January 10, 2007 05:57:10am
Once and for all, people
I was a senior at Cornell in 1977, an astronomy major. Having little or nothing to do, I volunteered to serve on the school's activities committee. I was responsible for convincing the Arizona Department of Agriculture to send us a box of Peyote for our Native American ritual called "Spring Dance." In fact, I was even on the spring dance committee that was responsible for choosing the band. Now, here's what happened, ok? There was a vote and the committee was split between The Captain and Tenille, Alice Cooper, and the Dead. As you can guess, the Craptain won 4-3-2, the boys finishing Dead last. Well, we heads weren't going to put up with this so, pranksters that we were, we began to plot. We snuck into the Ithica Times a week before the gig and changed the advertising from the Captain and Tenille to the Grateful Dead. No one there noticed, as no one there gave a shit. Next, we broke into the offices of the Cornell Daily Sun--no tough task as it was always unlocked--and stopped the presses to plant an article about the coming of the Dead. Again, no one really noticed. It wasn't like Cornell had any awareness in 1977. They were all on 'ludes and disco fever as it was.
Next, we hijacked Barton Hall itself, festooining it with the appropriate attire--tie dyed sheets hung from the rafters like championship banners, and a huge mirror ball was placed dead center above the first four rows. Then, coup de grace, we convinced the good Captain that this was a theme night and we had chosen to imitate the longshoreman trips festival from 1966. This took some doing, as Cap. didn't know what the hell a trips festival was. We told him that it was like sailing a boat out to sea and, being a captain, after all, he acquiesced.
Of course, that was to our advantage, as he would believe anything we told him: he was into it, thinking that this was such good, clean fun. We told him that there would be incense and balloons and lots of Kool Aid and that the band needed to dress up in hip attire--jeans, boots, etc., and that the lead guitarist had to wear a beard and large sunglasses. So far so good. Tenille even agreed to wear an extremely long black wig, but we had to talk her out of making a bouffant out of it.

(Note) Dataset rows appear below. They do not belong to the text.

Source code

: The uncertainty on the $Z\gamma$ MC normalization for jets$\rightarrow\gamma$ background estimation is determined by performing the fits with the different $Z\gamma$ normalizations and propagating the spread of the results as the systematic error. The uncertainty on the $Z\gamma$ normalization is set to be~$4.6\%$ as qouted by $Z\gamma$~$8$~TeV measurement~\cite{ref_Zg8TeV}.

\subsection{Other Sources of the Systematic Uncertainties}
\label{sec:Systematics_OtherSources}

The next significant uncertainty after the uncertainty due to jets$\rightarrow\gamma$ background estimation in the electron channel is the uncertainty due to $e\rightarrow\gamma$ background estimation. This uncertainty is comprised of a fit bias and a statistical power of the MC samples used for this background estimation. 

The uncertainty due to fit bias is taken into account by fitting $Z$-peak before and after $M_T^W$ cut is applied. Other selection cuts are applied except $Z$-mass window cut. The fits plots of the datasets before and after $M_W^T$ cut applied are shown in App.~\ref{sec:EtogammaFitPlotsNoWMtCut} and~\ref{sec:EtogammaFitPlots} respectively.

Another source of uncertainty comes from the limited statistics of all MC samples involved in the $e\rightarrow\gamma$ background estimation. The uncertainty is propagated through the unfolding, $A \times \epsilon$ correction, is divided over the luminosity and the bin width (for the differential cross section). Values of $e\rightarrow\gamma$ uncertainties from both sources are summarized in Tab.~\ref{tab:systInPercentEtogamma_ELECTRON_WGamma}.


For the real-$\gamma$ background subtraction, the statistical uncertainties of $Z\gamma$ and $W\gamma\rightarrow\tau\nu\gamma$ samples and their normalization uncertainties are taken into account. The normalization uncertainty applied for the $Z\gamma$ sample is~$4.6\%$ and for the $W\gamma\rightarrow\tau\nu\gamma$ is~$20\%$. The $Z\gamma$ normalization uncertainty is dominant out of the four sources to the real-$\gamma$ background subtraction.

Finally, the night before, we held a Jerry look alike contest. This was a problem, since nobody won. Not to be thwarted, we went into town and found a stocky wino who agreed to wander the campus drunk on Burgundy wine singing about roses and a guy name Casey Jones.
Then it came time for the concert. This was the tricky part. We knew that the Captain and Tenille lip-synched their music, long before it was made popular by Milli Vanilli. We convinced them that the trips festival would be nothing without some hippie music instead of their usual show. Oh, were they psyched to be a part of such a clever plan! They couldn't wait!. Then the coup de gras. We handed out disposable cameras to members of the audience, cameras that were already preloaded with pictures of the Dead from a few nighs earlier. Click, flash, click--we got it!

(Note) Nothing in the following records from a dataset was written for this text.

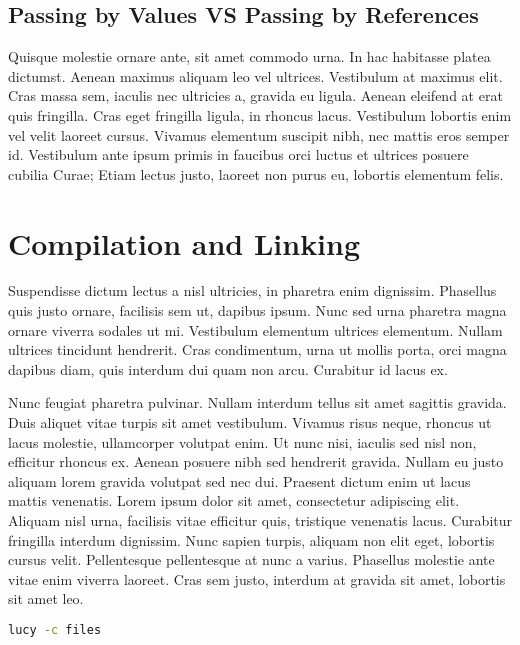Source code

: \subsection{Passing by Values VS Passing by References}
Quisque molestie ornare ante, sit amet commodo urna. In hac habitasse platea dictumst. Aenean maximus aliquam leo vel ultrices. Vestibulum at maximus elit. Cras massa sem, iaculis nec ultricies a, gravida eu ligula. Aenean eleifend at erat quis fringilla. Cras eget fringilla ligula, in rhoncus lacus. Vestibulum lobortis enim vel velit laoreet cursus. Vivamus elementum suscipit nibh, nec mattis eros semper id. Vestibulum ante ipsum primis in faucibus orci luctus et ultrices posuere cubilia Curae; Etiam lectus justo, laoreet non purus eu, lobortis elementum felis.


\section{Compilation and Linking}
Suspendisse dictum lectus a nisl ultricies, in pharetra enim dignissim. Phasellus quis justo ornare, facilisis sem ut, dapibus ipsum. Nunc sed urna pharetra magna ornare viverra sodales ut mi. Vestibulum elementum ultrices elementum. Nullam ultrices tincidunt hendrerit. Cras condimentum, urna ut mollis porta, orci magna dapibus diam, quis interdum dui quam non arcu. Curabitur id lacus ex.

Nunc feugiat pharetra pulvinar. Nullam interdum tellus sit amet sagittis gravida. Duis aliquet vitae turpis sit amet vestibulum. Vivamus risus neque, rhoncus ut lacus molestie, ullamcorper volutpat enim. Ut nunc nisi, iaculis sed nisl non, efficitur rhoncus ex. Aenean posuere nibh sed hendrerit gravida. Nullam eu justo aliquam lorem gravida volutpat sed nec dui. Praesent dictum enim ut lacus mattis venenatis. Lorem ipsum dolor sit amet, consectetur adipiscing elit. Aliquam nisl urna, facilisis vitae efficitur quis, tristique venenatis lacus. Curabitur fringilla interdum dignissim. Nunc sapien turpis, aliquam non elit eget, lobortis cursus velit. Pellentesque pellentesque at nunc a varius. Phasellus molestie ante vitae enim viverra laoreet. Cras sem justo, interdum at gravida sit amet, lobortis sit amet leo.
\begin{lstlisting}[language=Bash]
  lucy -c files
\end{lstlisting}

8 o'clock. In they filed, like lambs to the slaughter. Already luded up, they didn't notice anything fishy about our regulation Bill Graham garbage can full of Kool Aid--special Kool Aid, marked "Can you pass the acid test?" That did it. What marched in were a bunch of stoned out deluded disco heads. What marched out were a bunch of stoned out deluded dead heads. And the story spread from there. It was magic! What a band! My older brother was right! That Bobby fellow is cute! I wish I could grow a beard like Jerry's!

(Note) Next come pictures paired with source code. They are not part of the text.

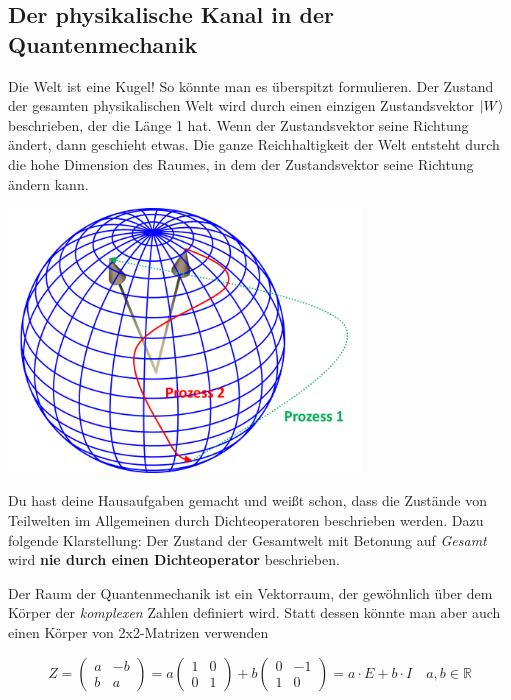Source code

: \documentclass[12pt]{book}
\begin{document}
\subsection{Der physikalische Kanal in der Quantenmechanik}

Die Welt ist eine Kugel! So könnte man es überspitzt formulieren. Der Zustand der gesamten physikalischen Welt wird durch einen einzigen Zustandsvektor $\ket{W}$ beschrieben, der die Länge 1 hat. Wenn der Zustandsvektor seine Richtung ändert, dann geschieht etwas. Die ganze Reichhaltigkeit der Welt entsteht durch die hohe Dimension  des Raumes, in dem der Zustandsvektor seine Richtung ändern kann. 

\begin{center}
\includegraphics[width=0.7\textwidth]{Bilder/Prozesse.png}
\end{center}

Du hast deine Hausaufgaben gemacht und weißt schon, dass die Zustände von Teilwelten im Allgemeinen durch Dichteoperatoren beschrieben werden. Dazu folgende Klarstellung: Der Zustand der Gesamtwelt mit Betonung auf \emph{Gesamt} wird \textbf{nie durch einen Dichteoperator} beschrieben. 

Der Raum der Quantenmechanik ist ein Vektorraum, der gewöhnlich über dem Körper der \emph{komplexen} Zahlen definiert wird. Statt dessen könnte man aber auch einen Körper von 2x2-Matrizen verwenden

\begin{equation*}
Z = \begin{pmatrix}a&-b\\b&a\end{pmatrix} = a \begin{pmatrix}1&0\\0&1\end{pmatrix} + b \begin{pmatrix}0&-1\\1&0\end{pmatrix} = a \cdot E + b \cdot I \quad a,b \in \mathbb{R}
\end{equation*} 
\end{document}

The problem: some enterprising sophomore taped the concert. There were hints on the tape that this might have been a fraud, after all. The Dead weren't doing Viola Lee Blues or ending with Turn on Your Lovelight at this point in time--oops. What to do? We got the guy loaded on mushrooms and switched tapes. We gave him a cassette loaded with audience recordings from several '77 shows. "Geeze--this wasn't as good as I remember," he commented. "Oh yes it was," we replied. It's even better. He finally agreed--after 15 hours of tripping, and we leaked the tape out into trading circles. Thus the myth became reality. Years later, when soundboards were emerging, we simply redid the tape with soundboard versions of the same tunes.
And that, my foolish friends, is the true story of May 8, 1977. The best damn concert that never was.
Just wished we had videotaped it!
"Just tap her on the shoulder."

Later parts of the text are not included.